--- START ---

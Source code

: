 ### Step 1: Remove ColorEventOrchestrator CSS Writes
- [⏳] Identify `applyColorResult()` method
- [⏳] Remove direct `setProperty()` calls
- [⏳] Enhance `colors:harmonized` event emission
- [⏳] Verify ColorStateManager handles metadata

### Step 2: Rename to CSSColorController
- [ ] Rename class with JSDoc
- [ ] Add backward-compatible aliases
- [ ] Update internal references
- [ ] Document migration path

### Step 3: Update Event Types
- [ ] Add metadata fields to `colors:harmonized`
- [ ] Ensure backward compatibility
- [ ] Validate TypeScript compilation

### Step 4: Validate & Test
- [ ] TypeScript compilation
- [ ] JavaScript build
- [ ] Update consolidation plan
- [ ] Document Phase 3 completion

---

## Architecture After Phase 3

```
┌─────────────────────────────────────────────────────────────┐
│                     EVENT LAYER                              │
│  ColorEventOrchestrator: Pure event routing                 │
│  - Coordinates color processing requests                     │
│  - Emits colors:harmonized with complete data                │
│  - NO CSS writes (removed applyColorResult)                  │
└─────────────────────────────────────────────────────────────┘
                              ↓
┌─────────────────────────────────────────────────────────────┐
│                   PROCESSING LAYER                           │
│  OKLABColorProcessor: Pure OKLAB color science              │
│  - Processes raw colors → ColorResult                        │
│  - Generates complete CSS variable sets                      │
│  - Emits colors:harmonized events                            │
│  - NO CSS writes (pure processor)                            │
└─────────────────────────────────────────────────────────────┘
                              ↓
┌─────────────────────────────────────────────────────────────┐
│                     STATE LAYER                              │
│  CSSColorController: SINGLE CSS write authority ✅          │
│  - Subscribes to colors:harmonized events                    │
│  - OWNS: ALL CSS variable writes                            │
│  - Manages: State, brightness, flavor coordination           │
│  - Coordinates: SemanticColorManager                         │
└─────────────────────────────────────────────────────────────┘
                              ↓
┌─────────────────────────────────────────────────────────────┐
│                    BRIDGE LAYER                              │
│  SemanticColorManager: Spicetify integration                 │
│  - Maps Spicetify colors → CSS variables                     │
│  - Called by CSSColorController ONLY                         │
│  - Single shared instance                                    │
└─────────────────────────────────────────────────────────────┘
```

--- END ---

> [What to do]:
Take each line of the material above that holds the string "with" and copy it.

> [Worked solution]:
- [ ] Rename class with JSDoc
│  - Emits colors:harmonized with complete data                │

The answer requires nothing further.